■ Problem details
Within these entries, which lines include the string "zapísať"? Copy each one.
[[ Records to use open ]]
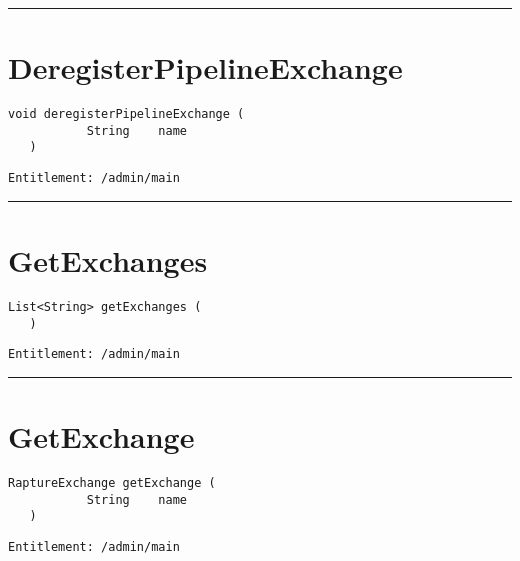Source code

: \rule{12cm}{2pt}
\section{DeregisterPipelineExchange}
\label{Api:DeregisterPipelineExchange}
\begin{lstlisting}[style=nonumbers]
   void deregisterPipelineExchange (
           String    name
   )
\end{lstlisting}
\begin{Verbatim}[formatcom=\color{Maroon}]
  Entitlement: /admin/main
\end{Verbatim}



\rule{12cm}{2pt}
\section{GetExchanges}
\label{Api:GetExchanges}
\begin{lstlisting}[style=nonumbers]
   List<String> getExchanges (
   )
\end{lstlisting}
\begin{Verbatim}[formatcom=\color{Maroon}]
  Entitlement: /admin/main
\end{Verbatim}



\rule{12cm}{2pt}
\section{GetExchange}
\label{Api:GetExchange}
\begin{lstlisting}[style=nonumbers]
   RaptureExchange getExchange (
           String    name
   )
\end{lstlisting}
\begin{Verbatim}[formatcom=\color{Maroon}]
  Entitlement: /admin/main
\end{Verbatim}



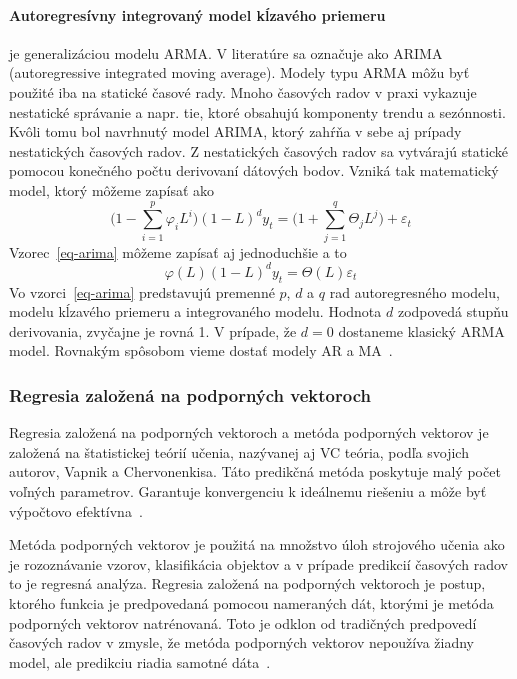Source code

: \documentclass[a4paper,slovak,12pt,appendix]{article}
\begin{document}
\paragraph{Autoregresívny integrovaný model kĺzavého priemeru} je
generalizáciou modelu ARMA. V literatúre sa označuje ako ARIMA (autoregressive
integrated moving average). Modely typu ARMA môžu byť použité iba na statické
časové rady. Mnoho časových radov v praxi vykazuje nestatické správanie a napr.
tie, ktoré obsahujú komponenty trendu a sezónnosti. Kvôli tomu bol navrhnutý
model ARIMA, ktorý zahŕňa v sebe aj prípady nestatických časových radov.
Z nestatických časových radov sa vytvárajú statické pomocou konečného počtu
derivovaní dátových bodov. Vzniká tak matematický model, ktorý môžeme zapísať
ako
\begin{equation}
  \Big( 1 - \sum_{i=1}^{p} \varphi_i L^i \Big) (1-L)^d y_t = \Big( 1 + \sum_{j=1}^{q} \Theta_j L^j \Big) + \varepsilon_t
  \label{eq-arima}
\end{equation}
Vzorec~\ref{eq-arima} môžeme zapísať aj jednoduchšie a to
\begin{equation}
  \varphi(L) (1-L)^d y_t = \Theta(L) \varepsilon_t
  \label{eq-arima-short}
\end{equation}
Vo vzorci~\ref{eq-arima} predstavujú premenné $p$, $d$ a $q$ rad autoregresného
modelu, modelu kĺzavého priemeru a integrovaného modelu. Hodnota $d$ zodpovedá
stupňu derivovania, zvyčajne je rovná 1. V prípade, že $d=0$ dostaneme klasický
ARMA model. Rovnakým spôsobom vieme dostať modely AR a MA~\cite{Agrawal2013}.


\subsubsection{Regresia založená na podporných vektoroch}
Regresia založená na podporných vektoroch a metóda podporných vektorov je
založená na štatistickej teórií učenia, nazývanej aj VC teória, podľa svojich
autorov, Vapnik a Chervonenkisa. Táto predikčná metóda poskytuje malý počet
voľných parametrov. Garantuje konvergenciu k ideálnemu riešeniu a môže byť
výpočtovo efektívna~\cite{Sapankevych2009}.

Metóda podporných vektorov je použitá na množstvo úloh strojového učenia ako je
rozoznávanie vzorov, klasifikácia objektov a v prípade predikcií časových
radov to je regresná analýza. Regresia založená na podporných vektoroch je
postup, ktorého funkcia je predpovedaná pomocou nameraných dát, ktorými je
metóda podporných vektorov natrénovaná. Toto je odklon od tradičných predpovedí
časových radov v zmysle, že metóda podporných vektorov nepoužíva žiadny model,
ale predikciu riadia samotné dáta~\cite{Sapankevych2009}.
\end{document}
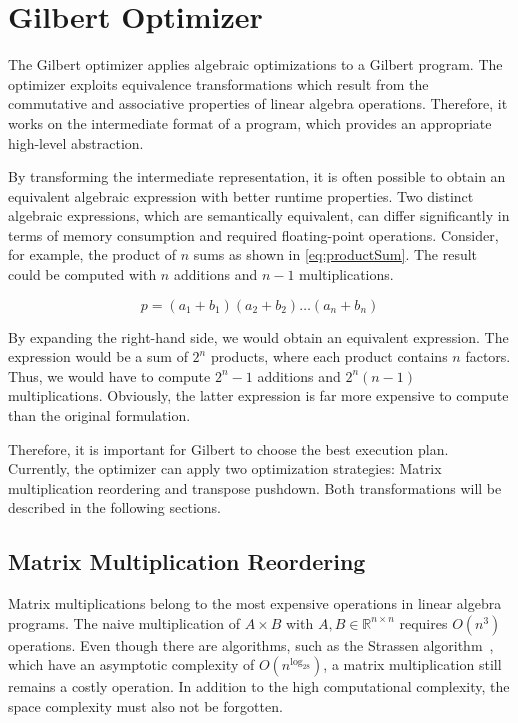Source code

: \chapter{Gilbert Optimizer}
\label{cha:optimizer}


The Gilbert optimizer applies algebraic optimizations to a Gilbert program.
The optimizer exploits equivalence transformations which result from the commutative and associative properties of linear algebra operations.
Therefore, it works on the intermediate format of a program, which provides an appropriate high-level abstraction.

By transforming the intermediate representation, it is often possible to obtain an equivalent algebraic expression with better runtime properties.
Two distinct algebraic expressions, which are semantically equivalent, can differ significantly in terms of memory consumption and required floating-point operations.
Consider, for example, the product of $n$ sums as shown in \cref{eq:productSum}.
The result could be computed with $n$ additions and $n-1$ multiplications.

\begin{equation}
	p = (a_1 + b_1)(a_2 + b_2)\ldots(a_n + b_n) \label{eq:productSum}
\end{equation}

By expanding the right-hand side, we would obtain an equivalent expression.
The expression would be a sum of $2^n$ products, where each product contains $n$ factors.
Thus, we would have to compute $2^n-1$ additions and $2^n(n-1)$ multiplications.
Obviously, the latter expression is far more expensive to compute than the original formulation.

Therefore, it is important for Gilbert to choose the best execution plan.
Currently, the optimizer can apply two optimization strategies: Matrix multiplication reordering and transpose pushdown.
Both transformations will be described in the following sections.

\section{Matrix Multiplication Reordering}

Matrix multiplications belong to the most expensive operations in linear algebra programs.
The naive multiplication of $A\times B$ with $A,B \in \mathbb{R}^{n \times n}$ requires $O(n^3)$ operations.
Even though there are algorithms, such as the Strassen algorithm~\cite{strassen:nm1969a}, which have an asymptotic complexity of $O(n^{\log_28})$, a matrix multiplication still remains a costly operation.
In addition to the high computational complexity, the space complexity must also not be forgotten.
[[ Records to use closed ]]
■ Exercise answer
derivovaní dátových bodov. Vzniká tak matematický model, ktorý môžeme zapísať
Vzorec~\ref{eq-arima} môžeme zapísať aj jednoduchšie a to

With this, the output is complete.